OpsCenter provides a central location where operations engineers and IT professionals can view, investigate, and resolve operational work items (OpsItems) related to AWS resources.

AWS Systems Manager Automation simplifies common maintenance and deployment tasks for Amazon Elastic Compute Cloud (Amazon EC2) instances and other AWS resources. You can use this capability to build automations to configure and manage instances and AWS resources. You can also create custom runbooks or use predefined runbooks maintained by AWS.

AWS Systems Manager Explorer is a customizable operations dashboard that reports information about your AWS resources. Explorer displays an aggregated view of operations data (OpsData) across your your AWS accounts and aegions. Explorer provides context into how operational issues are distributed, trend over time and vary by category.

In the first post in this series, Aggregate operational tasks with AWS Systems Manager Explorer and OpsCenter, we showed you how to:

  • Set up Explorer and OpsCenter with Systems Manager Quick Setup.
  • Create OpsItems from an Amazon CloudWatch alarm.
  • Create OpsItems manually through OpsCenter.

In this blog post, we show you how to use Systems Manager Automation documents (runbooks) to resolve your operational tasks from OpsItems.

The following diagram shows the architecture of the solution.

 

Diagram shows the interaction between OpsCenter, OpsItems, Automation workflows, remediation, and the Systems Manager Explorer dashboard.

Figure 1: Automate operational work items with AWS Systems Manager Explorer

Solution overview

In this post, we’ll show you how to perform the following steps:

  • Set up a service role in AWS Identity and Access Management (IAM) to access Automation document workflows to remediate your OpsItems.
  • Configure Automation runbooks to remediate and resolve OpsItems.

Prerequisites

Complete the steps in the first blog post, Aggregate operational tasks with AWS Systems Manager Explorer and OpsCenter.

After you complete those steps, you will have three OpsItems, as shown here. Two were created manually. One was created automatically through a CloudWatch alarm.

OpsCenter dashboard shows there are 3 open OpsItems. 0 of these OpsItems are in progress. The sources for the OpsItems are CloudWatch Alarm, RDS, and EC2.

Figure 2: Open OpsItems in OpsCenter dashboard

Set up Automation

AWS provides a library of Automation documents that you can choose for a variety of operational tasks. You can build, run, and share automations with others on your team or inside your organization.

Figure 3 shows the Automation document categories for the automation of your operational tasks.

Choose document page displays tabs for Owned by Amazon (in this example, selected), Owned by me, Shared with me, and All documents. The document categories include Remediation, Patching, Security, Instance management, Data backup, and more.
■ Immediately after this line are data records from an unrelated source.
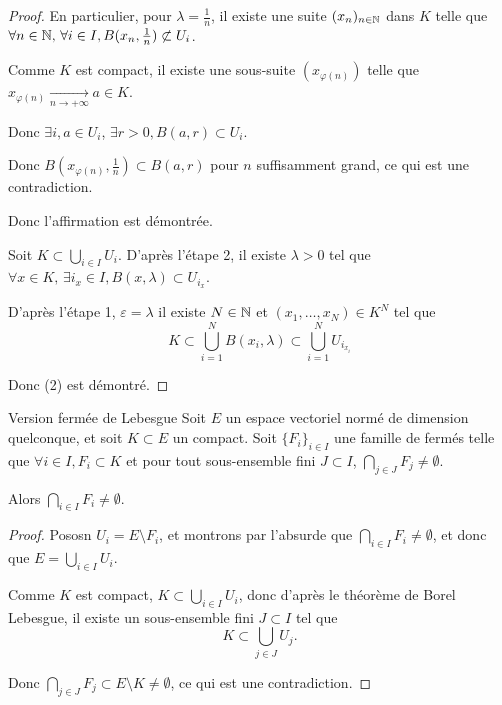 \begin{proof}
    En particulier, pour $\lambda = \frac{1}{n}$, il existe une suite $(x_n)_{n \in \N}$ dans $K$ telle que
    $\forall n \in \N, \, \forall i \in I, B(x_n, \frac{1}{n}) \not\subset U_i$.

    Comme $K$ est compact, il existe une sous-suite $(x_{\varphi(n)})$ telle que $x_{\varphi(n)} \xrightarrow[n \to + \infty]{} a \in K$. 

    Donc $\exists i, a \in U_i$, $\exists r > 0, B(a, r) \subset U_i$.

    Donc $B(x_{\varphi(n)}, \frac{1}{n}) \subset B(a, r)$ pour $n$ suffisamment grand, ce qui est une contradiction.

    Donc l'affirmation est démontrée.


    Soit $K \subset \bigcup_{i \in I} U_i$. D'après l'étape 2, il existe $\lambda > 0$ tel que
    $\forall x \in K, \, \exists i_x \in I, B(x, \lambda) \subset U_{i_x}$.

    D'après l'étape 1, $\varepsilon = \lambda$ il existe $N \in \N$ et $(x_1, \ldots, x_N) \in K^N$ tel que
    \[
        K \subset \bigcup_{i=1}^N B(x_i, \lambda) \subset \bigcup_{i=1}^N U_{i_{x_i}}
    \]

    Donc (2) est démontré.

\end{proof}

\begin{theoreme}{Version fermée de Lebesgue}{}
    Soit $E$ un espace vectoriel normé de dimension quelconque, et soit $K \subset E$ un compact.
    Soit $\{F_i\}_{i \in I}$ une famille de fermés telle que $\forall i \in I, F_i \subset K$ et 
    pour tout sous-ensemble fini $J \subset I$, $\displaystyle \bigcap_{j \in J} F_j \neq \emptyset$.

    Alors $\displaystyle \bigcap_{i \in I} F_i \neq \emptyset$.
    
\end{theoreme}

\begin{proof}
    Pososn $U_i = E \setminus F_i$, et montrons par l'absurde que $\bigcap_{i \in I} F_i \neq \emptyset$, et donc 
    que $\displaystyle E = \bigcup_{i \in I} U_i$.

    Comme $K$ est compact, $K \subset \bigcup_{i \in I} U_i$, donc d'après le théorème de Borel Lebesgue, 
    il existe un sous-ensemble fini $J \subset I$ tel que
    \[
        K \subset \bigcup_{j \in J} U_j.
    \]

    Donc $\displaystyle \bigcap_{j \in J} F_j \subset E \setminus K \neq \emptyset$, ce qui est une contradiction.
\end{proof}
Figure 3: Automation documents

If your IAM user account, group, or role is assigned administrator permissions, then you have access to Systems Manager Automation. If you don’t have administrator permissions, then an administrator must give you permission by assigning the AmazonSSMFullAccess managed policy, or a policy that provides comparable permissions, to your IAM account, group, or role. The AmazonSSMFullAccess policy grants permissions to Systems Manager actions, but some runbooks require permissions to other services. For example, the AWS-ReleaseElasticIP runbook  requires IAM permissions for ec2:ReleaseAddress. Review the actions taken in a runbook to ensure your IAM user account, group, or role is assigned the permissions required to perform those actions.

Automations can be initiated under the context of a service role (or assume role). This allows the service to perform actions on your behalf. If you do not specify an assume role, Automation uses the context of the user who invoked the automation. For information about creating a service role, see Use AWS CloudFormation to configure a service role for Automation or Use IAM to configure roles for Automation in the AWS Systems Manager User Guide.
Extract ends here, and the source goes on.